Wednesday, February 4, 2015

Southern Asian Partnership (SAP): New Economic Corridor


    The Asian Land Transport Development Project (ALTD) has progressed in fits and starts since the early 1990s. Two important components were the Asian Highway Project or the Great Asian Highway and the Trans Asian Railway. The southern leg of this project, connecting South East Asia to South Asia and beyond has not progressed as rapidly as desirable.  The time may be ripe for giving much greater attention to this component in the context of a broader vision for the “Southern Asia” from Vietnam to Afghanistan, by creating a transport, trade and investment corridor.  At some point in the future this SE-NW corridor could extend from Afghanistan to the Northern tip of the Caspian Sea and also fork West from Afghanistan to Israel.
China, which constitutes the great land mass in the center of Asia,  has already built East-West corridors across its breadth and is actively engaged in extending these westward to Europe. Similarly Russia constitutes much of the Northern land mass of Asia and already integrates within its borders from its Asian East coast to its European part.  We need a similar initiative in the Southern land mass of Asia, stretching from Vietnam through Afghanistan to Israel.  This task is much more challenging than the one faced by Russia or China, because so many countries are involved.

A New Vision

   Much economic development in most Asian countries centers either around the national capital or around coastal cities. We need to move development to the interiors of Asian countries situated in the great land mass of Asia, by connecting isolated centers of economic  activity in each country with those in other countries physically or economically closer  to them but separated by historical boundaries and consequent infrastructural evolution. 
The 20th century vision of road and rail transport connectivity must be expanded in several dimensions to meet the challenges and opportunities in the 21st century. The new vision must cover several new dimensions: One, an integrated approach to transport of goods and services. This requires the development of an integrated plan for transport of goods, services and people using road, rail and river transport (Trans Asian Water way) to minimize transport costs.  Second,  is an exploration of the possibility of transferring energy (Trans Asian energy grid) and water along these corridors to reduce demand-supply mismatches.
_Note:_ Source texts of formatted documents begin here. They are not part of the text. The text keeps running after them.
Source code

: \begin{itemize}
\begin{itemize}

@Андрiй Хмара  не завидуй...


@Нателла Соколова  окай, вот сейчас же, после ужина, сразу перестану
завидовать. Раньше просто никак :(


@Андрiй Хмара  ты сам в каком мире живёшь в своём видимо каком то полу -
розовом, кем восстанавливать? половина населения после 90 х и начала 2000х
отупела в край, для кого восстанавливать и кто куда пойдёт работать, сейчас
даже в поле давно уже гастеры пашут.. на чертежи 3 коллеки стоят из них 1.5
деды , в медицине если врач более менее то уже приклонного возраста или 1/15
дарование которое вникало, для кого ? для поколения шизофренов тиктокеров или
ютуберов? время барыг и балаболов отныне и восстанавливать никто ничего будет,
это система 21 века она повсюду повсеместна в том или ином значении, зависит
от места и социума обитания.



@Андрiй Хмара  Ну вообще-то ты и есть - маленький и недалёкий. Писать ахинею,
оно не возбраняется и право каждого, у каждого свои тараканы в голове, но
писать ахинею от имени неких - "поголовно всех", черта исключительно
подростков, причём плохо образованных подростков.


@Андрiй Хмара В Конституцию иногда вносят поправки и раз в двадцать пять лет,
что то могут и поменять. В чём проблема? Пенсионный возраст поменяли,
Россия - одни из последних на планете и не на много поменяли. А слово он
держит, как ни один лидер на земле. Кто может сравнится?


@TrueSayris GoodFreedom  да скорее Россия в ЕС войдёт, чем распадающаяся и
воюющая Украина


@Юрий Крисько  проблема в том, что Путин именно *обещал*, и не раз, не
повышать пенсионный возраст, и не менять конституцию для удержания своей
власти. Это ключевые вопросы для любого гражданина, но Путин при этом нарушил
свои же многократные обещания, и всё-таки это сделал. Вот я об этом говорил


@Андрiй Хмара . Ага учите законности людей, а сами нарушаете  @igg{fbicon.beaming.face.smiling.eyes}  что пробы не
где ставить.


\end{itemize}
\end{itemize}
Third, is a communication network that includes broadband connectivity (trans Asian Internet), which could globalize their information and thinking.  Fourth is the standardization/harmonization of customs and other rules for trade, transport and transit of goods and services across borders and through these countries (Asian Carnet et al).  Fifth are visa and other rules for tourists and movement of persons for delivery of skills and for management of cross-border FDI enterprises.

Planning & Funding

      As Japan and the Asian Development Bank have been among the important supporters of ALTD connectivity projects and still have the required funds, it is time for them to take the lead, along with ASEAN and India, in expediting & expanding its ambit.  Though China has the funds and is looking actively for infrastructure projects, it seems primarily interested in North-South corridors connecting its Western interiors to the Indian Ocean, through trusted strategic allies like Pakistan(a 21st century Chinese version of 19th century Russian ambitions).


    Several initiatives in SAARC, BIMSTEC and ASEAN have helped in incremental but limited integration of the Southern Asian landmass from Afghanistan to Vietnam. In my judgment the time is now ripe for raising this to a higher level, by preparing a comprehensive Vision Statement and a detailed Action Plan for economic integration of the interior areas of South and South East Asia. At some point in the future this initiative could be extended Westward to the shores of the Mediterranean and North-West to the shores of the Caspian Sea.

Post Script

  The India-Japan joint vision statement  issued by the Prime Ministers of India and Japan on December 12, 2015 appears to take this proposal forward. It states among other things that,
 (1) "They underlined their determination to expand cooperation with other partners, to enhance connectivity in the Indo-Pacific region"
(2) Seeking the synergy between India’s "Act East” policy and Japan’s "Partnership for Quality Infrastructure”, the two Prime Ministers decided to develop and strengthen reliable, sustainable and resilient infrastructures that augment connectivity within India and between India and other countries in the region.